• **TASK DIRECTIONS**: Starting at the line with "明文密码两次MD5处理", retype every line through the end of the listing exactly as written, and nothing before it.

**** DATA FOR THIS TASK

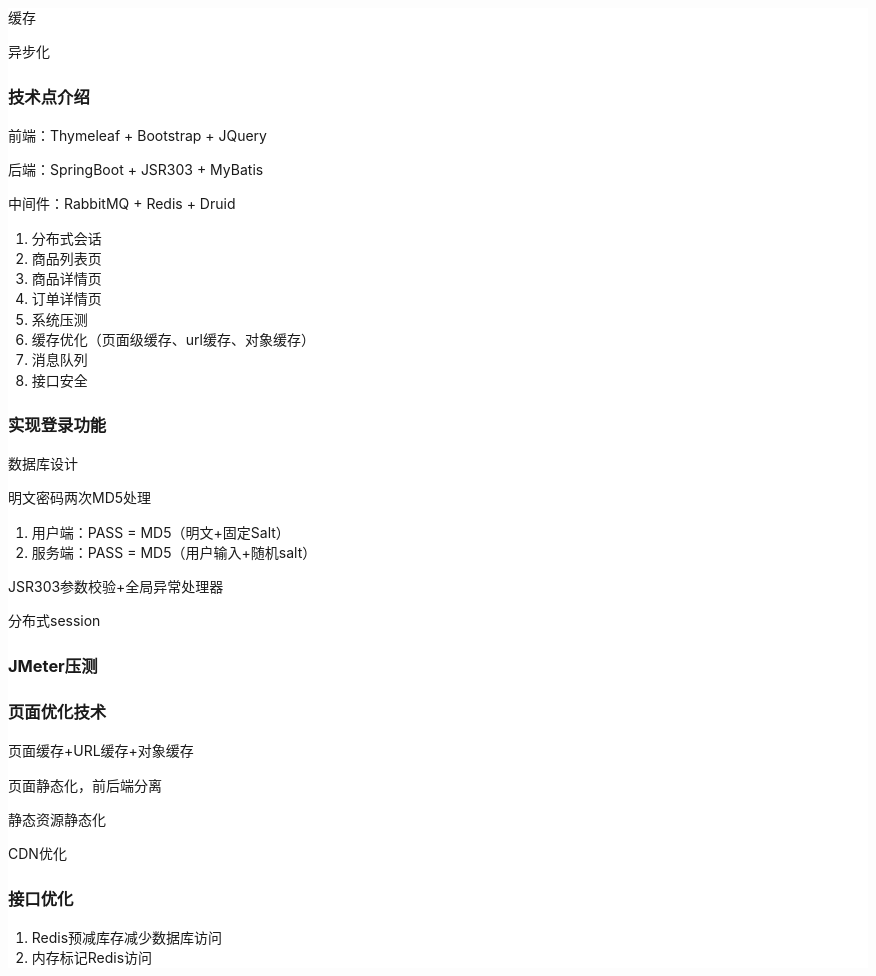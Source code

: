缓存

异步化



### 技术点介绍

前端：Thymeleaf + Bootstrap + JQuery

后端：SpringBoot + JSR303 + MyBatis

中间件：RabbitMQ + Redis + Druid

1. 分布式会话
2. 商品列表页
3. 商品详情页
4. 订单详情页
5. 系统压测
6. 缓存优化（页面级缓存、url缓存、对象缓存）
7. 消息队列
8. 接口安全



### 实现登录功能

数据库设计

明文密码两次MD5处理

1. 用户端：PASS = MD5（明文+固定Salt）
2. 服务端：PASS = MD5（用户输入+随机salt）

JSR303参数校验+全局异常处理器

分布式session



### JMeter压测





### 页面优化技术

页面缓存+URL缓存+对象缓存



页面静态化，前后端分离

静态资源静态化

CDN优化



### 接口优化

1. Redis预减库存减少数据库访问
2. 内存标记Redis访问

********

• **THE COMPLETED TASK**:
明文密码两次MD5处理

1. 用户端：PASS = MD5（明文+固定Salt）
2. 服务端：PASS = MD5（用户输入+随机salt）

JSR303参数校验+全局异常处理器

分布式session



### JMeter压测





### 页面优化技术

页面缓存+URL缓存+对象缓存



页面静态化，前后端分离

静态资源静态化

CDN优化



### 接口优化

1. Redis预减库存减少数据库访问
2. 内存标记Redis访问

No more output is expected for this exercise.